中部地区の商社は、こうした社会情勢に合わせて、顧客の問題解決に取り組みながら、付加価値の高い製品、新事業関連の新製品を開発して顧客に提案、多彩な製品を供給し続けている。
中部経済産業局発表の最近の管内総合経済動向で見ると、鉱工業生産(8月速報)は、電子部品・デバイス工業、石油・石炭製品工業、鉄鋼業などが上昇したことから、前月比2・8%増と2カ月連続で上昇し、前年同月比は5・8%増と2カ月連続の上昇となっている。
主要業種では、輸送機械の生産で乗用車は北米向けが堅調に推移しているものの、国内向けが横ばいとなっていることから、全体としては横ばい。自動車部品も、北米向けが堅調に推移しているものの、国内向けが横ばいとなっていることから、全体としては横ばい。
金属工作機械は、国内向けは下げ止まりの動きが見られ、海外向けは北米向け、アジア向けに動きが見られることから、全体としては横ばい。電子部品・デバイスの生産は、集積回路と液晶素子が、スマートフォン向けを中心に増加。
開閉制御装置・機器は、自動車向けが横ばいとなっているものの、家電向けに持ち直しの動きが見られることから、全体としては緩やかに持ち直している。電動機は、自動車向けが横ばいとなっているものの、海外向けに動きが見られることから、全体としては持ち直しの動きが見られる。
金属工作機械について、さらに詳しく見ると、8月の中部地区の金属工作機械メーカー主要8社の総受注高は、370億5700万円(前年同月比19・8%増)と2カ月ぶりに前年を上回り、前月比は13・1%増となった。
国内受注は、一般機械工業向けが45億2100万円と15カ月連続で前年を下回り、自動車工業向けが33億400万円と2カ月ぶりに前年を上回り、全体では前年同月比12・3%増と2カ月ぶりに前年を上回った。
配電盤、キャビネットなどに関しては、設備投資が下げ止まりつつあり、新設住宅着工戸数や民間非居住建築物棟数も堅調に推移しているが、工作機械業界の受注が低調な動きだ。太陽光発電システム関連製品、データセンター向けなど情報通信市場が今後も期待されている。

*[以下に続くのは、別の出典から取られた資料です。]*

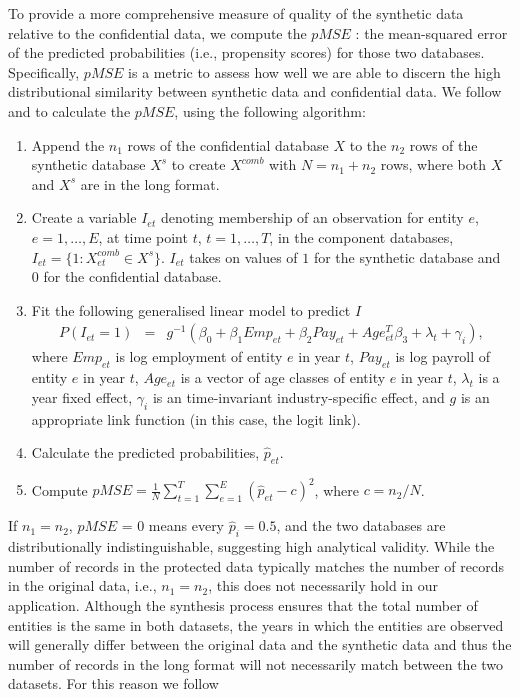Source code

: To provide a more comprehensive measure of  quality of the synthetic data relative to the confidential data, we compute the $pMSE$ \parencite[propensity score mean-squared error,][]{Woo_Reiter_Oganian_Karr_2009,SnokeSlavkovic2018,Snoke_RSSA2018}: the mean-squared error of the predicted probabilities (i.e., propensity scores) for those two databases. Specifically, $pMSE$ is a metric to assess how well we are able to discern the high distributional similarity between synthetic data and confidential data. %
%
We follow  \textcite{Woo_Reiter_Oganian_Karr_2009} and \textcite{SnokeSlavkovic2018} to calculate the $pMSE$, using the following algorithm:  
\begin{enumerate}
    \item Append the $n_1$ rows of the confidential database $X$ to the $n_2$ rows of the synthetic database $X^s$ to create $X^{comb}$ with $N=n_1 + n_2$ rows, where both $X$ and $X^s$ are in the long format.
    \item Create a variable $I_{et}$ denoting membership of an observation for entity $e$, $e=1,\ldots,E$, at time point $t$, $t=1,\ldots,T$, in the component databases,  $I_{et}=\{1: X^{comb}_{et} \in X^s\}$. $I_{et}$ takes on values of $1$ for the synthetic database and $0$ for the confidential database. 
    \item Fit the following generalised linear model to predict $I$
    \begin{eqnarray}	
        P(I_{et}=1) & = &g^{-1}(\beta_0 + \beta_{1} Emp_{et} + \beta_{2} Pay_{et} + Age_{et}^{T}\beta_{3} + \lambda_t + \gamma_i), \label{pMSE}
     \end{eqnarray}
         where $Emp_{et}$ is  log employment  of entity $e$ in year $t$, $Pay_{et}$ is  log payroll of entity $e$ in year $t$, $Age_{et}$ is a vector of age classes of entity $e$ in year $t$, $\lambda_t$ is a year fixed effect, $\gamma_i$ is an time-invariant industry-specific effect, and $g$ is an appropriate link function (in this case, the logit link).
    \item Calculate the predicted probabilities, $\hat{p}_{et}$.
    \item Compute  $pMSE=\frac{1}{N}\sum_{t=1}^T\sum_{e=1}^E(\hat{p}_{et} - c)^2$, where $c=n_2/N$.
\end{enumerate}
If $n_1 = n_2$, $pMSE$ = 0 means every $\hat{p}_i = 0.5$, and the two databases are distributionally indistinguishable, suggesting  high analytical validity. While the number of records in the protected data typically matches the number of records in the original data, i.e., $n_1 = n_2$, this does not necessarily hold in our application. Although the synthesis process ensures that the total number of entities is the same in both datasets, the years in which the entities are observed will generally differ between the original data and the synthetic data and thus the number of records in the long format will not necessarily match between the two datasets. For this reason we follow 
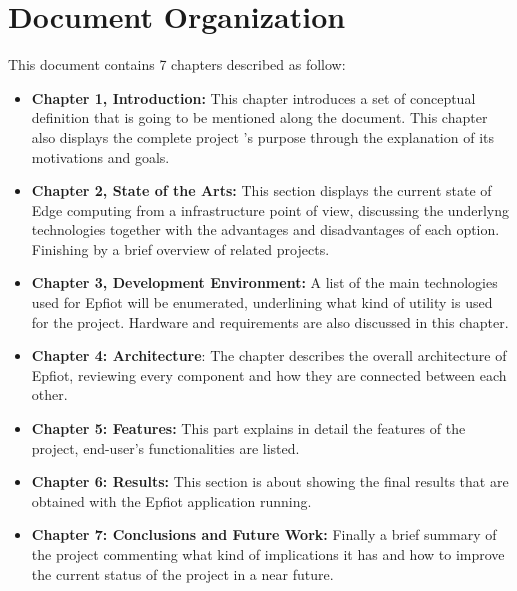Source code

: \newpage
\section{Document Organization}
\label{makereference1.3}

This document contains 7 chapters described as follow:

\begin{itemize}
  \item \textbf{Chapter 1, Introduction:} This chapter introduces a set of conceptual definition that is going to be mentioned along the document. This chapter also displays the complete project 's purpose through the explanation of its motivations and goals.
  \item \textbf{Chapter 2, State of the Arts:} This section displays the current state of Edge computing from a infrastructure point of view, discussing the underlyng technologies together with the advantages and disadvantages of each option. Finishing by a brief overview of related projects.
  \item \textbf{Chapter 3, Development Environment:} A list of the main technologies used for Epfiot will be enumerated, underlining what kind of utility is used for the project. Hardware and requirements are also discussed in this chapter.
  \item \textbf{Chapter 4: Architecture}: The chapter describes the overall architecture of Epfiot, reviewing every component and how they are connected between each other. 
  \item \textbf{Chapter 5: Features:} This part explains in detail the features of the project, end-user's functionalities are listed.   
  \item \textbf{Chapter 6: Results:} This section is about showing the final results that are obtained with the Epfiot application running. 
  \item \textbf{Chapter 7: Conclusions and Future Work:} Finally a brief summary of the project commenting what kind of implications it has and how to improve the current status of the project in a near future. 
\end{itemize}

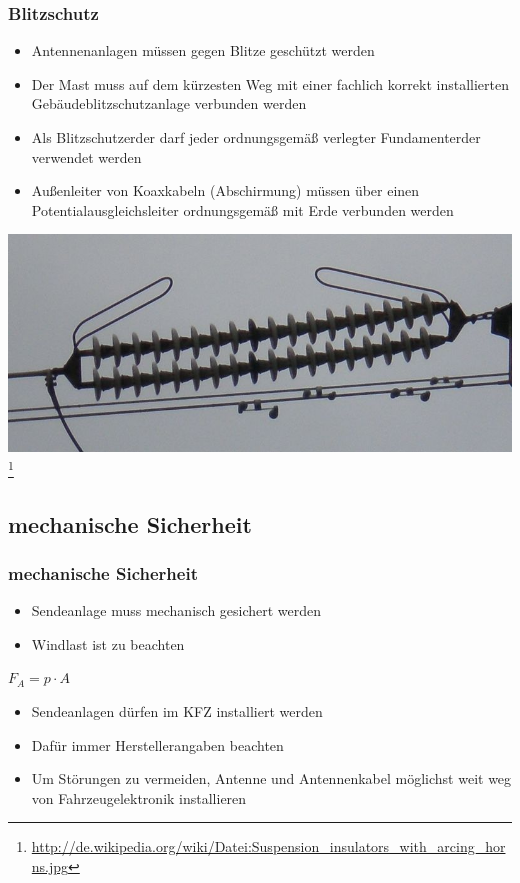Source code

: \begin{frame}
	\frametitle{Blitzschutz}
	\begin{itemize}
		\item	Antennenanlagen müssen gegen Blitze geschützt werden
		\item	Der Mast muss auf dem kürzesten Weg mit einer fachlich korrekt installierten 					Gebäudeblitzschutzanlage verbunden werden
		\item	Als Blitzschutzerder darf jeder ordnungsgemäß verlegter Fundamenterder 							verwendet werden
		\item	Außenleiter von Koaxkabeln (Abschirmung) müssen über einen 										Potentialausgleichsleiter ordnungsgemäß mit Erde verbunden werden 
 	\end{itemize}
 	\begin{center}
 		\includegraphics[scale=0.2]{e18/Funkenstrecke}
 		\footnote{\url{http://de.wikipedia.org/wiki/Datei:Suspension_insulators_with_arcing_horns.jpg}}
 	\end{center}
 
\end{frame}

\subsection{mechanische Sicherheit}

\begin{frame}
	\frametitle{mechanische Sicherheit}
	\begin{itemize}
		\item	Sendeanlage muss mechanisch gesichert werden
		\item	Windlast ist zu beachten
	\end{itemize}
	\begin{center}
		\Large{$F_{A} = p \cdot A$}
	\end{center}	
	\begin{normalsize}
	
	\end{normalsize}
	\begin{itemize}
		\item	Sendeanlagen dürfen im KFZ installiert werden
		\item	Dafür immer Herstellerangaben beachten
		\item	Um Störungen zu vermeiden, Antenne und Antennenkabel möglichst weit weg von 					Fahrzeugelektronik installieren
	\end{itemize}
\end{frame}

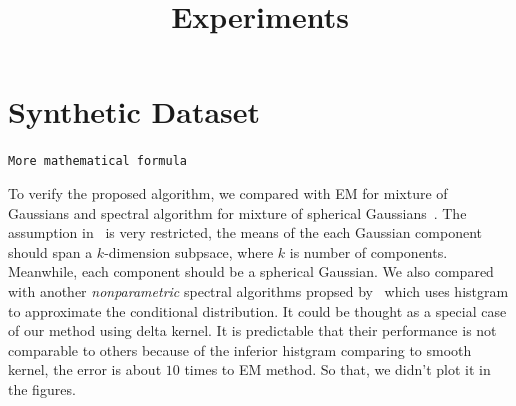 \documentclass[11pt]{article}
\title{Experiments}
\begin{document}
\maketitle








\section{Synthetic Dataset}

\texttt{More mathematical formula}

To verify the proposed algorithm, we compared with EM for mixture of Gaussians and spectral algorithm for mixture of spherical Gaussians~\citep{Hsu13}. The assumption in~\citep{Hsu13} is very restricted, the means of the each Gaussian component should span a $k$-dimension subpsace, where $k$ is number of components. Meanwhile, each component should be a spherical Gaussian. We also compared with another \emph{nonparametric} spectral algorithms propsed by~\citep{Hiroyuki10} which uses histgram to approximate the conditional distribution. It could be thought as a special case of our method using delta kernel. It is predictable that their performance is not comparable to others because of the inferior histgram comparing to smooth kernel, the error is about $10$ times to EM method. So that, we didn't plot it in the figures.
\end{document}

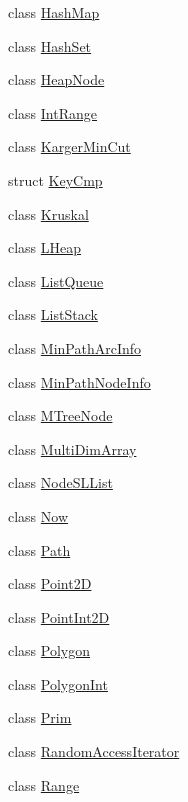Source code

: \begin{DoxyCompactItemize}
\item 
class \hyperlink{class_designar_1_1_hash_map}{Hash\+Map}
\item 
class \hyperlink{class_designar_1_1_hash_set}{Hash\+Set}
\item 
class \hyperlink{class_designar_1_1_heap_node}{Heap\+Node}
\item 
class \hyperlink{class_designar_1_1_int_range}{Int\+Range}
\item 
class \hyperlink{class_designar_1_1_karger_min_cut}{Karger\+Min\+Cut}
\item 
struct \hyperlink{struct_designar_1_1_key_cmp}{Key\+Cmp}
\item 
class \hyperlink{class_designar_1_1_kruskal}{Kruskal}
\item 
class \hyperlink{class_designar_1_1_l_heap}{L\+Heap}
\item 
class \hyperlink{class_designar_1_1_list_queue}{List\+Queue}
\item 
class \hyperlink{class_designar_1_1_list_stack}{List\+Stack}
\item 
class \hyperlink{class_designar_1_1_min_path_arc_info}{Min\+Path\+Arc\+Info}
\item 
class \hyperlink{class_designar_1_1_min_path_node_info}{Min\+Path\+Node\+Info}
\item 
class \hyperlink{class_designar_1_1_m_tree_node}{M\+Tree\+Node}
\item 
class \hyperlink{class_designar_1_1_multi_dim_array}{Multi\+Dim\+Array}
\item 
class \hyperlink{class_designar_1_1_node_s_l_list}{Node\+S\+L\+List}
\item 
class \hyperlink{class_designar_1_1_now}{Now}
\item 
class \hyperlink{class_designar_1_1_path}{Path}
\item 
class \hyperlink{class_designar_1_1_point2_d}{Point2D}
\item 
class \hyperlink{class_designar_1_1_point_int2_d}{Point\+Int2D}
\item 
class \hyperlink{class_designar_1_1_polygon}{Polygon}
\item 
class \hyperlink{class_designar_1_1_polygon_int}{Polygon\+Int}
\item 
class \hyperlink{class_designar_1_1_prim}{Prim}
\item 
class \hyperlink{class_designar_1_1_random_access_iterator}{Random\+Access\+Iterator}
\item 
class \hyperlink{class_designar_1_1_range}{Range}
\item 

\end{DoxyCompactItemize}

その他、この地方では、国内初の小型のジェット旅客機「MRJ」を製造する三菱航空機など航空宇宙産業の関連企業が多く、期待がかけられている。
こうした中、中部地区のFA・制御機器流通商社は、顧客の海外進出に連携して、海外での事業展開に力を入れるところも多い。海外でのSEの育成、協力メーカーの発掘、国内からの支援体制構築、海外におけるエンジニアリング体制の強化や、現地調達企業の発掘、パートナー企業との提携、海外の新商材輸入など様々な施策で海外事業を強化している。中国は経済がやや停滞しており、日中間の国際関係が微妙でリスクも考えられることから、チャイナプラスワンとして、タイやインドネシアなどの東南アジア諸国が注目されている。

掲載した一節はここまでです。